** EXERCISE BRIEF **
Would you return the listing exactly as written, apart from its pictures?

** DATA FOR THE TASK **
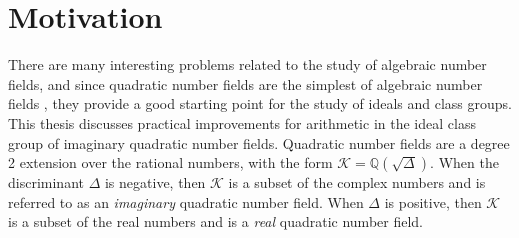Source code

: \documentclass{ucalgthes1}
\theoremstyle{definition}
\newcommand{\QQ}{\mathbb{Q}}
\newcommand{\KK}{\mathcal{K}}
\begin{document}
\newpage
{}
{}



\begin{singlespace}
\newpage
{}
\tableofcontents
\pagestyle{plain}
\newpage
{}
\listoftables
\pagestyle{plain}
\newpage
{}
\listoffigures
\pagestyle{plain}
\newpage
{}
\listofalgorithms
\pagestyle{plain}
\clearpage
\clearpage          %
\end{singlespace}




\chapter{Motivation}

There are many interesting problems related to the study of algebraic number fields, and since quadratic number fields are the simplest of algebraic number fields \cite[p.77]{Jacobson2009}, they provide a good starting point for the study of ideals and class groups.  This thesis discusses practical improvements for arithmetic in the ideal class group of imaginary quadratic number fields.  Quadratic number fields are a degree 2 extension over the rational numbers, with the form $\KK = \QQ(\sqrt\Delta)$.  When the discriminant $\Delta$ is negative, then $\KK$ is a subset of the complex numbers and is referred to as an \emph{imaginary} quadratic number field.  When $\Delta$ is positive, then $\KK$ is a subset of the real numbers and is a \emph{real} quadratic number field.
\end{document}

** WRITTEN SOLUTION **
Source code

: \documentclass{ucalgthes1}
\theoremstyle{definition}
\newcommand{\QQ}{\mathbb{Q}}
\newcommand{\KK}{\mathcal{K}}
\begin{document}
\newpage
{}
{}



\begin{singlespace}
\newpage
{}
\tableofcontents
\pagestyle{plain}
\newpage
{}
\listoftables
\pagestyle{plain}
\newpage
{}
\listoffigures
\pagestyle{plain}
\newpage
{}
\listofalgorithms
\pagestyle{plain}
\clearpage
\clearpage          %
\end{singlespace}




\chapter{Motivation}

There are many interesting problems related to the study of algebraic number fields, and since quadratic number fields are the simplest of algebraic number fields \cite[p.77]{Jacobson2009}, they provide a good starting point for the study of ideals and class groups.  This thesis discusses practical improvements for arithmetic in the ideal class group of imaginary quadratic number fields.  Quadratic number fields are a degree 2 extension over the rational numbers, with the form $\KK = \QQ(\sqrt\Delta)$.  When the discriminant $\Delta$ is negative, then $\KK$ is a subset of the complex numbers and is referred to as an \emph{imaginary} quadratic number field.  When $\Delta$ is positive, then $\KK$ is a subset of the real numbers and is a \emph{real} quadratic number field.
\end{document}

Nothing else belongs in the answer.